I think I’m un­der­stand­ing you to be con­cep­tu­al­iz­ing a di­chotomy be­tween “un­cer­tainty over a util­ity func­tion” vs. “look­ing for the one true util­ity func­tion”. (I’m also get­ting this from your com­ment be­low:

One caveat is that I think the un­cer­tainty over prefer­ences/​re­wards is key to this story, which is a bit differ­ent from get­ting a sin­gle true util­ity func­tion.

).

I can’t figure out on my own a sense in which this di­chotomy ex­ists. To be un­cer­tain about a util­ity func­tion is to be­lieve there is one cor­rect one, while en­gag­ing in the pro­cess of up­dat­ing prob­a­bil­ities about its iden­tity.

Also, for what it’s worth, in the case where there is an uniden­ti­fi­a­bil­ity prob­lem, as there is here, even in the limit, a Bayesian agent won’t con­verge to cer­tainty about a util­ity func­tion.

• I think I’m un­der­stand­ing you to be con­cep­tu­al­iz­ing a di­chotomy be­tween “un­cer­tainty over a util­ity func­tion” vs. “look­ing for the one true util­ity func­tion”.

Well, I don’t per­son­ally en­dorse this. I was spec­u­lat­ing on what might be rele­vant to Stu­art’s un­der­stand­ing of the prob­lem.

I was try­ing to point to­wards the di­chotomy be­tween “act­ing while hav­ing un­cer­tainty over a util­ity func­tion” vs. “act­ing with a known, cer­tain util­ity func­tion” (see e.g. The Off-Switch Game). I do know about the prob­lem of fully up­dated defer­ence and I don’t know what Stu­art thinks about it.

Also, for what it’s worth, in the case where there is an uniden­ti­fi­a­bil­ity prob­lem, as there is here, even in the limit, a Bayesian agent won’t con­verge to cer­tainty about a util­ity func­tion.

Agreed, but I’m not sure why that’s rele­vant. Why do you need cer­tainty about the util­ity func­tion, if you have cer­tainty about the policy?

• Okay maybe we don’t dis­agree on any­thing. I was try­ing to make differ­ent point with the uniden­ti­fi­a­bil­ity prob­lem, but it was tan­gen­tial to be­gin with, so never mind.

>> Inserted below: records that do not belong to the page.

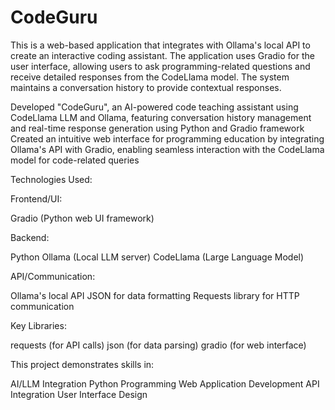 # CodeGuru

This is a web-based application that integrates with Ollama's local API to create an interactive coding assistant. The application uses Gradio for the user interface, allowing users to ask programming-related questions and receive detailed responses from the CodeLlama model. The system maintains a conversation history to provide contextual responses.

Developed "CodeGuru", an AI-powered code teaching assistant using CodeLlama LLM and Ollama, featuring conversation history management and real-time response generation using Python and Gradio framework
Created an intuitive web interface for programming education by integrating Ollama's API with Gradio, enabling seamless interaction with the CodeLlama model for code-related queries


Technologies Used:

Frontend/UI:

Gradio (Python web UI framework)


Backend:

Python
Ollama (Local LLM server)
CodeLlama (Large Language Model)


API/Communication:

Ollama's local API
JSON for data formatting
Requests library for HTTP communication


Key Libraries:

requests (for API calls)
json (for data parsing)
gradio (for web interface)



This project demonstrates skills in:

AI/LLM Integration
Python Programming
Web Application Development
API Integration
User Interface Design
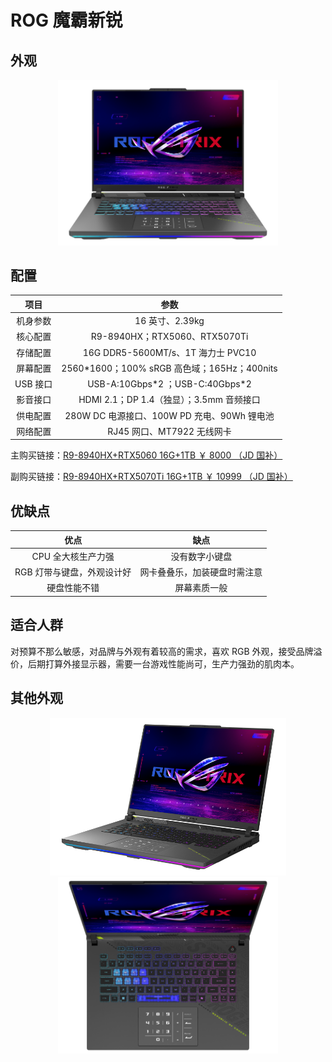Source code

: # ROG 魔霸新锐

## 外观

<div style="margin: 0 auto; text-align: center; width: 70%"><img src="./assets/moba 1.png" /></div>

## 配置

|   项目   |                     参数                     |
| :------: | :------------------------------------------: |
| 机身参数 |               16 英寸、2.39kg                |
| 核心配置 |        R9-8940HX；RTX5060、RTX5070Ti         |
| 存储配置 |      16G DDR5-5600MT/s、1T 海力士 PVC10      |
| 屏幕配置 | 2560\*1600；100% sRGB 高色域；165Hz；400nits |
| USB 接口 |      USB-A:10Gbps\*2 ；USB-C:40Gbps\*2       |
| 影音接口 |   HDMI 2.1；DP 1.4（独显）；3.5mm 音频接口   |
| 供电配置 | 280W DC 电源接口、100W PD 充电、90Wh 锂电池  |
| 网络配置 |          RJ45 网口、MT7922 无线网卡          |

主购买链接：[R9-8940HX+RTX5060 16G+1TB ￥ 8000 （JD 国补）](https://3.cn/-2i9Bayz)

副购买链接：[R9-8940HX+RTX5070Ti 16G+1TB ￥ 10999 （JD 国补）](https://3.cn/2i-9BigW)

## 优缺点[<Icon icon="clarity:info-line" />](/recommend/推荐#优缺点)

|            优点            |             缺点             |
| :------------------------: | :--------------------------: |
|     CPU 全大核生产力强     |        没有数字小键盘        |
| RGB 灯带与键盘，外观设计好 | 网卡叠叠乐，加装硬盘时需注意 |
|        硬盘性能不错        |         屏幕素质一般         |

## 适合人群

对预算不那么敏感，对品牌与外观有着较高的需求，喜欢 RGB 外观，接受品牌溢价，后期打算外接显示器，需要一台游戏性能尚可，生产力强劲的肌肉本。

## 其他外观

<div style="margin: 0 auto; text-align: center; width: 75%"><img src="./assets/moba 3.png" /></div>

<div style="margin: 0 auto; text-align: center; width: 70%"><img src="./assets/moba 2.png" /></div>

• A good start­ing point. I’m re­minded of an old Kaj So­tala post (which then later pro­vided in­spira­tion for me writ­ing a sort of similar post) about try­ing to en­sure that the AI has hu­man-like con­cepts. If the AI’s con­cepts are in­hu­man, then it will gen­er­al­ize in an in­hu­man way, so that some­thing like teach­ing a policy though demon­stra­tions might not work.

But of course hav­ing hu­man-like con­cepts is tricky and be­yond the scope of vanilla IRL.